Vanessa Petek graduated from Concordia University St. Paul with an M.Ed. in curriculum and instruction and currently works as a social studies teacher for a high school in Minnesota. As an accomplished educator with nearly a decade in the classroom, we asked Vanessa to share with us her experience pursuing her master’s degree at Concordia University St. Paul.
Why did you want to work in education? What inspired you?
After being told I couldn’t be a mermaid, I decided at the age of eight I wanted to be a teacher. As I got older, the plan never changed. Thanks to great teachers, I discovered my love of knowledge and learning. I had especially wonderful history teachers who showed me that our past isn’t memorizing dates and names but a story to be shared and remembered. My love of history guided me to become a high school social studies teacher where I can share this story with the next generation.
Why did you choose Concordia University St. Paul for your master’s degree in curriculum and instruction?
I chose Concordia University St. Paul for my M.Ed degree in curriculum and instruction for two main reasons. The first factor was the online flexibility. Not only was I able to complete the program from the comfort of my couch, it was also at a pace that worked with my busy home life. The second factor was the affordability. I could enhance my teaching without having to worry about finances.
What skills did you gain or sharpen through your program at Concordia University St. Paul, and how do you use them today?
I gained so much during my time at Concordia. I learned how to better support my students as readers. My professors demonstrated many strategies for different reading levels. The part I struggled with was how to help all students when there were so many different abilities in one classroom. I gain student-specific and whole-classroom strategies that will support reading for all students.
I also was able to incorporate standards without compromising my student-lead courses. I was overwhelmed by the need to incorporate all the standards and keep the lessons relevant to my students. My instructors had tools that were varied to be able to scaffold the lessons and reach each of the standards in a variety of ways. With so many diverse learners in each classroom, the skills and tools I gained are enabling me to support the variety of abilities.
How has your master’s degree impacted you in terms of your current position or a position you’d like to attain in the future?
My master’s degree has given me more confidence in building my courses. As an online charter school teacher, I was looking to find ways to reach all students in an online environment. Through the master’s program, I discovered many strategies that scaffolded both reading and content learning in ways that met our state and school standards.

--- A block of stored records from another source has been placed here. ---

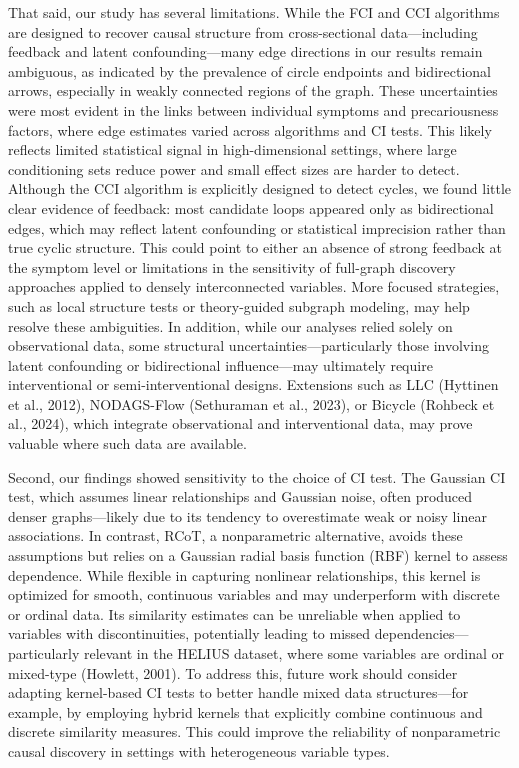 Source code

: \documentclass[
]{article}
\begin{document}
That said, our study has several limitations. While the FCI and CCI
algorithms are designed to recover causal structure from cross-sectional
data---including feedback and latent confounding---many edge directions
in our results remain ambiguous, as indicated by the prevalence of
circle endpoints and bidirectional arrows, especially in weakly
connected regions of the graph. These uncertainties were most evident in
the links between individual symptoms and precariousness factors, where
edge estimates varied across algorithms and CI tests. This likely
reflects limited statistical signal in high-dimensional settings, where
large conditioning sets reduce power and small effect sizes are harder
to detect. Although the CCI algorithm is explicitly designed to detect
cycles, we found little clear evidence of feedback: most candidate loops
appeared only as bidirectional edges, which may reflect latent
confounding or statistical imprecision rather than true cyclic
structure. This could point to either an absence of strong feedback at
the symptom level or limitations in the sensitivity of full-graph
discovery approaches applied to densely interconnected variables. More
focused strategies, such as local structure tests or theory-guided
subgraph modeling, may help resolve these ambiguities. In addition,
while our analyses relied solely on observational data, some structural
uncertainties---particularly those involving latent confounding or
bidirectional influence---may ultimately require interventional or
semi-interventional designs. Extensions such as LLC (Hyttinen et al.,
2012), NODAGS-Flow (Sethuraman et al., 2023), or Bicycle (Rohbeck et
al., 2024), which integrate observational and interventional data, may
prove valuable where such data are available.

Second, our findings showed sensitivity to the choice of CI test. The
Gaussian CI test, which assumes linear relationships and Gaussian noise,
often produced denser graphs---likely due to its tendency to
overestimate weak or noisy linear associations. In contrast, RCoT, a
nonparametric alternative, avoids these assumptions but relies on a
Gaussian radial basis function (RBF) kernel to assess dependence. While
flexible in capturing nonlinear relationships, this kernel is optimized
for smooth, continuous variables and may underperform with discrete or
ordinal data. Its similarity estimates can be unreliable when applied to
variables with discontinuities, potentially leading to missed
dependencies---particularly relevant in the HELIUS dataset, where some
variables are ordinal or mixed-type (Howlett, 2001). To address this,
future work should consider adapting kernel-based CI tests to better
handle mixed data structures---for example, by employing hybrid kernels
that explicitly combine continuous and discrete similarity measures.
This could improve the reliability of nonparametric causal discovery in
settings with heterogeneous variable types.
\end{document}
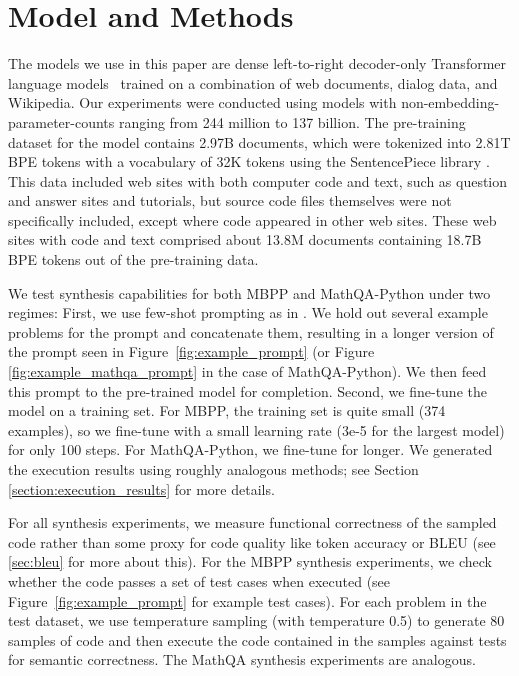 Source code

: \section{Model and Methods}
\label{sec:model}

The models we use in this paper are dense left-to-right decoder-only Transformer language models~\citep{Vaswani2017AttentionIA} trained on a combination of web documents, dialog data, and Wikipedia. Our experiments were conducted using models with non-embedding-parameter-counts ranging from 244 million to 137 billion. The pre-training dataset for the model contains 2.97B documents, which were tokenized into 2.81T BPE tokens with a vocabulary of 32K tokens using the SentencePiece library \citep{sentencepiece}. This data included web sites with both computer code and text, such as question and answer sites and tutorials, but source code files themselves were not specifically included, except where code appeared in other web sites. These web sites with code and text comprised about 13.8M documents containing 18.7B BPE tokens out of the pre-training data. 

We test synthesis capabilities for both MBPP and MathQA-Python under two regimes: First, we use few-shot prompting as in \cite{GPT3}. We hold out several example problems for the prompt and concatenate them, resulting in a longer version of the prompt seen in Figure~\ref{fig:example_prompt} (or Figure \ref{fig:example_mathqa_prompt} in the case of MathQA-Python). We then feed this prompt to the pre-trained model for completion. Second, we fine-tune the model on a training set. For MBPP, the training set is quite small (374 examples), so we fine-tune with a small learning rate (3e-5 for the largest model) for only 100 steps. For MathQA-Python, we fine-tune for longer. We generated the execution results using roughly analogous methods; see Section \ref{section:execution_results} for more details.

For all synthesis experiments, we measure functional correctness of the sampled code rather than some proxy for code quality like token accuracy or BLEU (see \autoref{sec:bleu} for more about this). For the MBPP synthesis experiments, we check whether the code passes a set of test cases when executed (see Figure~\ref{fig:example_prompt} for example test cases).  For each problem in the test dataset, we use temperature sampling (with temperature 0.5) to generate 80 samples of code and then execute the code contained in the samples against tests for semantic correctness. The MathQA synthesis experiments are analogous.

I also now have the skills to determine where a student is for their reading levels and find material that they can comprehend and be successful with each unit.
What was a challenge you faced during your curriculum and instruction program, and who or what helped you overcome it?
There were a few challenges that came up as I was working on my curriculum and instruction master’s degree. The first one was trying to balance work, school, and home life. It was great that all the instructors had gone through the same program, so they were able to give great advice when I had concerns about an assignment or I was in a crunch. My classmates were also helpful. We were able to bounce ideas off each other and support each other when we needed something extra. The capstone was especially worrisome for me. My husband was great at helping me find time to complete my research and get it all written.
What was the biggest takeaway from your curriculum and instruction program?
The biggest take away for me was the strategies I gained. I use them in my classroom all the time. Everything from content area specifics to scaffolded instruction, I have been able to enhance my lesson plans with the strategies I gained from the curriculum and instruction program. Another big take away was the collaboration that was able to happen. I learned so much from my other classmates, and it was great to have such a variety of teachers in the same program. Elementary teachers, English teachers, teachers at brick-and-mortar schools, new teachers, teachers who had been teaching for 20+ years – we had such a great blend of experience. It was great hearing from different perspectives and knowing that the program was applicable to so many different classrooms.
What would you tell (or what advice would you give) prospective students considering the M.Ed. curriculum and instruction program at Concordia University St. Paul?
I would like to tell prospective master’s students that it is totally worth it. If you are contemplating and the only thing holding you back is worry, go for it! You won’t regret the work you put into it. The courses are relevant, the instructors are relatable, and the work itself is applicable to a modern classroom. You can do it, and you are worth it. You will gain so much, and it will show in your lessons and in the progress of your students’ achievement.